Streaming Bulk Loading

from elasticsearch.helpers import streaming_bulk

def generate_docs():
    for i in range(10000):
        yield {
            "_index": "articles",
            "_id": i,
            "_source": {
                "title": f"Article {i}",
                "content": f"Content {i}"
            }
        }

for success, info in streaming_bulk(es, generate_docs(), chunk_size=100):
    if not success:
        print(f"Error: {info}")

Scroll API for Large Result Sets

Exporting Data with Scroll

def scroll_documents(index, query, scroll_size=1000):
    data = es.search(
        index=index,
        body=query,
        scroll='2m',
        size=scroll_size
    )
    
    scroll_id = data['_scroll_id']
    scroll_size = len(data['hits']['hits'])
    
    while scroll_size > 0:
        # Process current batch
        for hit in data['hits']['hits']:
            yield hit['_source']
        
        # Fetch next batch
        data = es.scroll(scroll_id=scroll_id, scroll='2m')
        scroll_id = data['_scroll_id']
        scroll_size = len(data['hits']['hits'])
    
    # Clean up scroll context
    es.clear_scroll(scroll_id=scroll_id)

# Example usage
query = {"query": {"match_all": {}}}
for doc in scroll_documents("articles", query):
    print(doc)

Error Handling and Exceptions

from elasticsearch.exceptions import (
    NotFoundError,
    RequestError,
    ConflictError,
    ConnectionError,
    TransportError
)

try:
    es.get(index="articles", id=999)
except NotFoundError:
    print("Document not found")
except RequestError as e:
    print(f"Request error: {e}")
except ConnectionError:
    print("Connection error with Elasticsearch")
except TransportError as e:
    print(f"Transport error: {e}")

Cluster Monitoring and Statistics

Retrieving Cluster Information

# Cluster health
cluster_health = es.cluster.health()
print(f"Cluster status: {cluster_health['status']}")

# Node statistics
nodes_stats = es.nodes.stats()
print(f"Number of nodes: {len(nodes_stats['nodes'])}")

# Index statistics
indices_stats = es.indices.stats()
print(f"Total document count: {indices_stats['_all']['total']['docs']['count']}")

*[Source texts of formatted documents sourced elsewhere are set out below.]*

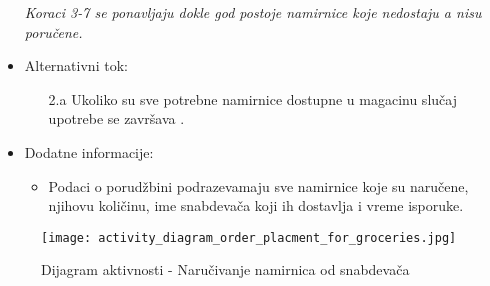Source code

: \begin{itemize}
\begin{enumerate}
		\end{enumerate}
		\textit{Koraci 3-7 se ponavljaju dokle god postoje namirnice koje nedostaju a nisu poručene.}
	\item Alternativni tok:
		\begin{itemize}
		    \item[2.a] Ukoliko su sve potrebne namirnice dostupne u magacinu slučaj upotrebe se završava .
		 
		\end{itemize}
   \item Dodatne informacije:
		\begin{itemize}
		    \item Podaci o porudžbini podrazevamaju sve namirnice koje su naručene, njihovu količinu, ime snabdevača koji ih dostavlja i vreme isporuke.
	
		\end{itemize}
\end{itemize}

\begin{figure}[H]
\begin{center}
\texttt{[image: activity\_diagram\_order\_placment\_for\_groceries.jpg]}
\end{center}
    \caption{Dijagram aktivnosti - Naručivanje namirnica od snabdevača}
\label{fig:Activity_diagram_order_placment_for_groceries}
\end{figure}
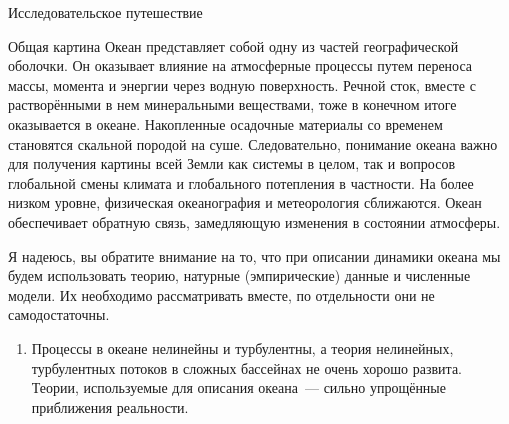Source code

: \begin{chapter}{Исследовательское путешествие}
\begin{section}{Общая картина}
Океан представляет собой одну из частей географической оболочки. 
Он оказывает влияние на атмосферные процессы путем переноса массы, момента и
энергии через водную поверхность. Речной сток, вместе с растворёнными в нем
минеральными веществами, тоже в конечном итоге оказывается в океане. 
Накопленные осадочные материалы со временем становятся скальной
породой на суше. Следовательно, понимание океана важно для получения картины 
всей Земли как системы в целом, так и вопросов глобальной смены климата и
глобального потепления в частности. На более низком уровне, физическая 
океанография и метеорология сближаются. Океан обеспечивает обратную связь,
замедляющую изменения в состоянии атмосферы.
%

Я надеюсь, вы обратите внимание на то, что при описании динамики океана мы 
будем использовать теорию, натурные (эмпирические) данные и численные модели. 
Их необходимо рассматривать вместе, по отдельности они не самодостаточны.
%

\begin{enumerate}
\item
Процессы в океане нелинейны и турбулентны, а теория нелинейных, турбулентных 
потоков в сложных бассейнах не очень хорошо развита. Теории, используемые 
для описания океана~--- сильно упрощённые приближения реальности. 
%


\end{enumerate}
\end{section}
\end{chapter}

Integration with Popular Frameworks

Integration with Django

# settings.py
ELASTICSEARCH_DSL = {
    'default': {
        'hosts': 'localhost:9200'
    },
}

# models.py
from django.db import models
from elasticsearch_dsl import Document, Text, Keyword, Date

class Article(models.Model):
    title = models.CharField(max_length=200)
    content = models.TextField()
    published = models.DateTimeField()

class ArticleDocument(Document):
    title = Text()
    content = Text()
    published = Date()
    
    class Index:
        name = 'articles'
    
    def save(self, **kwargs):
        return super().save(**kwargs)

Integration with FastAPI

from fastapi import FastAPI, Depends
from elasticsearch import Elasticsearch

app = FastAPI()

def get_es():
    return Elasticsearch("http://localhost:9200")

@app.get("/search/")
async def search_articles(q: str, es: Elasticsearch = Depends(get_es)):
    query = {
        "query": {
            "multi_match": {
                "query": q,
                "fields": ["title", "content"]
            }
        }
    }
    
    response = es.search(index="articles", body=query)
    return response["hits"]["hits"]

Integration with Flask

from flask import Flask, request, jsonify
from elasticsearch import Elasticsearch

app = Flask(__name__)
es = Elasticsearch("http://localhost:9200")

@app.route('/search')
def search():
    query = request.args.get('q', '')
    
    search_query = {
        "query": {
            "multi_match": {
                "query": query,
                "fields": ["title", "content"]
            }
        }
    }
    
    response = es.search(index="articles", body=search_query)
    return jsonify(response["hits"]["hits"])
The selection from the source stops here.